PROBLEM DESCRIPTION:
Reproduce word for word the line that contains "function selector (u32)" and each line that follows it, stopping after the final line of the material.

RECORD EXTRACTS:

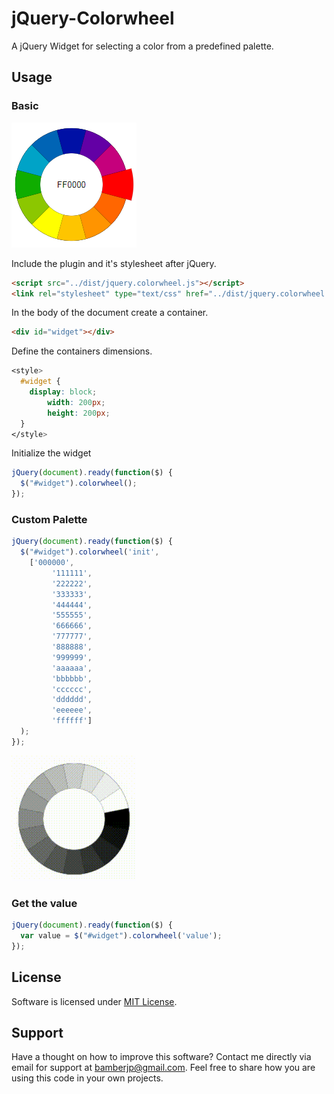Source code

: # jQuery-Colorwheel
A jQuery Widget for selecting a color from a predefined palette.

## Usage
### Basic
![jQuery Colorwheel](https://raw.githubusercontent.com/bamberjp/jQuery-Colorwheel/master/images/colorwheel_simple.png "jQuery Colorwheel")

Include the plugin and it's stylesheet after jQuery.
```html
<script src="../dist/jquery.colorwheel.js"></script>
<link rel="stylesheet" type="text/css" href="../dist/jquery.colorwheel.css">
```
In the body of the document create a container.
```html
<div id="widget"></div>
```
Define the containers dimensions.
```css
<style>
  #widget {
    display: block;
		width: 200px;
		height: 200px;	
  }
</style>
```
Initialize the widget
```javascript
jQuery(document).ready(function($) {
  $("#widget").colorwheel();
});
```
### Custom Palette
```javascript
jQuery(document).ready(function($) {
  $("#widget").colorwheel('init',
    ['000000', 
		 '111111', 
		 '222222', 
		 '333333', 
		 '444444', 
		 '555555', 
		 '666666', 
		 '777777', 
		 '888888', 
		 '999999', 
		 'aaaaaa', 
		 'bbbbbb', 
		 'cccccc', 
		 'dddddd', 
		 'eeeeee', 
		 'ffffff']
  );
});
```
![jQuery Colorwheel](https://raw.githubusercontent.com/bamberjp/jQuery-Colorwheel/master/images/colorwheel.gif "jQuery Colorwheel")
### Get the value
```javascript
jQuery(document).ready(function($) {
  var value = $("#widget").colorwheel('value');
});
```
## License
Software is licensed under [MIT License](https://github.com/bamberjp/jQuery-Colorwheel/blob/master/LICENSE).
## Support
Have a thought on how to improve this software? Contact me directly via email for support at [bamberjp@gmail.com](mailto:bamberjp@gmail.com). Feel free to share how you are using this code in your own projects.

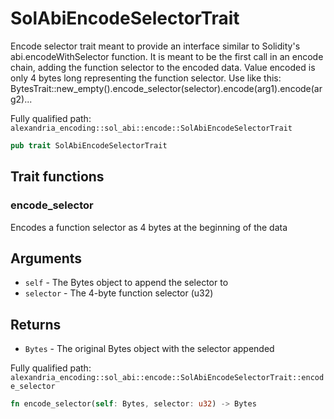 # SolAbiEncodeSelectorTrait

Encode selector trait meant to provide an interface similar to Solidity's abi.encodeWithSelector function. It is meant to be the first call in an encode chain, adding the function selector to the encoded data. Value encoded is only 4 bytes long representing the function selector. Use like this: BytesTrait::new_empty().encode_selector(selector).encode(arg1).encode(arg2)...

Fully qualified path: `alexandria_encoding::sol_abi::encode::SolAbiEncodeSelectorTrait`

```rust
pub trait SolAbiEncodeSelectorTrait
```

## Trait functions

### encode_selector

Encodes a function selector as 4 bytes at the beginning of the data

## Arguments

- `self` - The Bytes object to append the selector to
- `selector` - The 4-byte function selector (u32)

## Returns

- `Bytes` - The original Bytes object with the selector appended

Fully qualified path: `alexandria_encoding::sol_abi::encode::SolAbiEncodeSelectorTrait::encode_selector`

```rust
fn encode_selector(self: Bytes, selector: u32) -> Bytes
```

RESPONSE FOR THIS EXERCISE:
- `selector` - The 4-byte function selector (u32)

## Returns

- `Bytes` - The original Bytes object with the selector appended

Fully qualified path: `alexandria_encoding::sol_abi::encode::SolAbiEncodeSelectorTrait::encode_selector`

```rust
fn encode_selector(self: Bytes, selector: u32) -> Bytes
```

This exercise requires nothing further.